Open pulkonet opened 6 years ago
Same behaviour is shown by all the chat screens.
Great find! Working on that issue is a priority. If you want to try to figure out how to fix it, you are more than welcome!
@zulipbot claim
@zulipbot claim
@roberthoenig not sure how involved would be to implement this... or more correctly I suspect it will require a lot of rethinking and reworking. Still, not a bad idea to examine the issue and share your thoughts.
I've done some heavier debugging on this. Here are the results:
To load the data, our code call the React Native fetch
API to make a GET request to the Zulip server. If the user disconnected and reconnected, this request never makes it out of the RN app. The issue probably lies within RN itself, specifically its networking code. To further debug this, we will need to get a source compilation of RN running to observe what part is failing inside.
This issue can be deterministically reproduced on a development server with the following steps:
If the app was behaving correctly, it would load the new messages from the stream #test and show them.
Here are the important things going on in the app when following the steps above:
Disconnect your phone from the internet.
An action
action {type: "APP_ONLINE", isOnline: false}
is triggered.
Connect your phone to the internet.
An action
action {type: "APP_ONLINE", isOnline: true}
is triggered.
On your phone, try to narrow to the stream #test.
The action SWITCH_NARROW
is triggered, followed by the action MESSAGE_FETCH_START
.
The app is now trying to fetch the messages from the server. This happens in fetchApi.js
.
The function calls roughly go apiGet
-> apiCall
-> apiFetch
-> fetchWithAuth
-> fetch
.
The last function fetch
is part of React Native's Fetch API. It is supposed to mimic the Javascript Fetch API.
The fetch
call returns a promise that never gets resolved (or, more precisely, only after a long time, as we will discover later). This is why the stream won't show up.
If we try the same thing without previously dis- and reconnecting, the fetch
call will resolve as expected
and return a list of new messages. The action MESSAGE_FETCH_COMPLETE
is triggered.
To debug this issue, we need to monitor the activity on the app, the server, and the route in between.

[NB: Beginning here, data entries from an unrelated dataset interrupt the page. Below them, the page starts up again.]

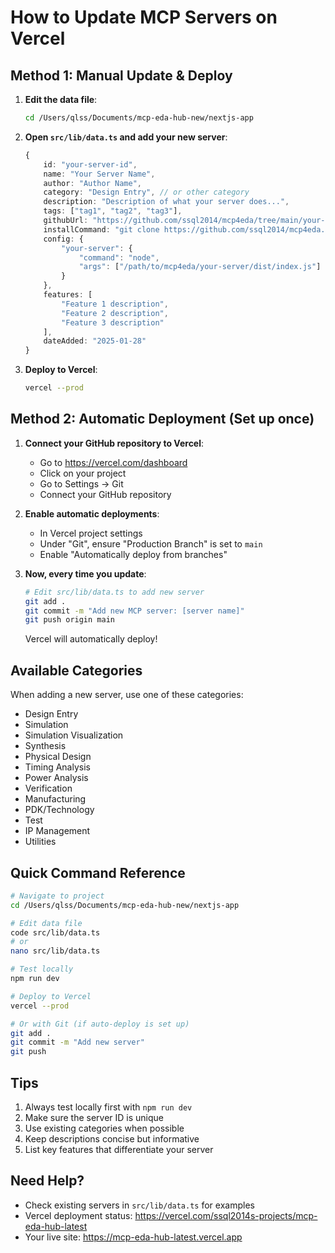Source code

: # How to Update MCP Servers on Vercel

## Method 1: Manual Update & Deploy

1. **Edit the data file**:
   ```bash
   cd /Users/qlss/Documents/mcp-eda-hub-new/nextjs-app
   ```

2. **Open `src/lib/data.ts` and add your new server**:
   ```typescript
   {
       id: "your-server-id",
       name: "Your Server Name",
       author: "Author Name",
       category: "Design Entry", // or other category
       description: "Description of what your server does...",
       tags: ["tag1", "tag2", "tag3"],
       githubUrl: "https://github.com/ssql2014/mcp4eda/tree/main/your-server",
       installCommand: "git clone https://github.com/ssql2014/mcp4eda.git && cd mcp4eda/your-server && npm install && npm run build",
       config: {
           "your-server": {
               "command": "node",
               "args": ["/path/to/mcp4eda/your-server/dist/index.js"]
           }
       },
       features: [
           "Feature 1 description",
           "Feature 2 description",
           "Feature 3 description"
       ],
       dateAdded: "2025-01-28"
   }
   ```

3. **Deploy to Vercel**:
   ```bash
   vercel --prod
   ```

## Method 2: Automatic Deployment (Set up once)

1. **Connect your GitHub repository to Vercel**:
   - Go to https://vercel.com/dashboard
   - Click on your project
   - Go to Settings → Git
   - Connect your GitHub repository

2. **Enable automatic deployments**:
   - In Vercel project settings
   - Under "Git", ensure "Production Branch" is set to `main`
   - Enable "Automatically deploy from branches"

3. **Now, every time you update**:
   ```bash
   # Edit src/lib/data.ts to add new server
   git add .
   git commit -m "Add new MCP server: [server name]"
   git push origin main
   ```
   Vercel will automatically deploy!

## Available Categories

When adding a new server, use one of these categories:
- Design Entry
- Simulation
- Simulation Visualization
- Synthesis
- Physical Design
- Timing Analysis
- Power Analysis
- Verification
- Manufacturing
- PDK/Technology
- Test
- IP Management
- Utilities

## Quick Command Reference

```bash
# Navigate to project
cd /Users/qlss/Documents/mcp-eda-hub-new/nextjs-app

# Edit data file
code src/lib/data.ts
# or
nano src/lib/data.ts

# Test locally
npm run dev

# Deploy to Vercel
vercel --prod

# Or with Git (if auto-deploy is set up)
git add .
git commit -m "Add new server"
git push
```

## Tips

1. Always test locally first with `npm run dev`
2. Make sure the server ID is unique
3. Use existing categories when possible
4. Keep descriptions concise but informative
5. List key features that differentiate your server

## Need Help?

- Check existing servers in `src/lib/data.ts` for examples
- Vercel deployment status: https://vercel.com/ssql2014s-projects/mcp-eda-hub-latest
- Your live site: https://mcp-eda-hub-latest.vercel.app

To monitor the app network request I chose to print-debug all calls to fetch
. I did this in two ways:
Adding console.log
statements around the fetch
call in fetchAuth
. This reliably showed the
arguments that fetch
is being called with.
Add the following code at the beginning of ZulipMobile.js
to overwrite fetch
:
global._fetch = fetch;
global.fetch = function (uri, options, ...args) {
return global._fetch(uri, options, ...args).then((response) => {
console.log('Fetch', { request: { uri, options, ...args }, response });
return response;
});
};
This sometimes crashed for me and didn't give me any new data, so I removed it.
A third approach was outlined in this post. Basically, just add
XMLHttpRequest = GLOBAL.originalXMLHttpRequest ?
GLOBAL.originalXMLHttpRequest : GLOBAL.XMLHttpRequest;
at the beginning of ZulipMobile.js
. However, this crashed for me, so I removed it and don't know what
it'd tell me.
For monitoring the dev server, I just looked at the logs it is constantly spitting out. They look like this:
2018-06-06 10:08:21.156 INFO [zr] 10.0.0.4 POST 200 20ms (db: 3ms/4q) /json/users/me/presence (iago@zulip.com via website) 2018-06-06 10:08:33.153 INFO [zr] 10.0.0.4 POST 200 18ms (db: 3ms/4q) /json/users/me/presence (iago@zulip.com via website)
To see if any traffic is silently sneaking past my eyes, I used Wireshark to monitor all traffic going in and out of my system. Both the app and my dev server are hosted on my computer, so traffic between them goes over the Loopback Interface. To monitor the Looopback Interface-, I started Wireshark with
sudo wireshark -i lo
There is a lot of traffic going on, even on the Loopback Interface. Therefore, I filtered all traffic to see
only http
and http2
packets.
Let's reproduce the issue again, but this time with all the monitoring we just discussed.
A few milliseconds after the MESSAGE_FETCH_START
action is triggered, fetch(url, allParams)
is called with the following parameters:
allParams
:
{headers: {Authorization:"Basic Y29yZGVsaWFAenVsaXAuY29tOjY4ZTlTSGJjNHF2QU9oNkd3VllmT1EzUFRaWWdGRnBO"
Content-Type: "application/x-www-form-urlencoded; charset=utf-8"
User-Agent: "ZulipMobile/1.0.13 (Android 6.0)"},
method: "get"}
It returns an empty promise.
At the same time, on the server side, the request that got sent by the app does not appear in the logs. The only request that does appear is
2018-06-06 10:26:08.245 INFO [zr] 10.0.0.4 GET 404 27ms (db: 3ms/2q) /favicon.ico (unauth via ?)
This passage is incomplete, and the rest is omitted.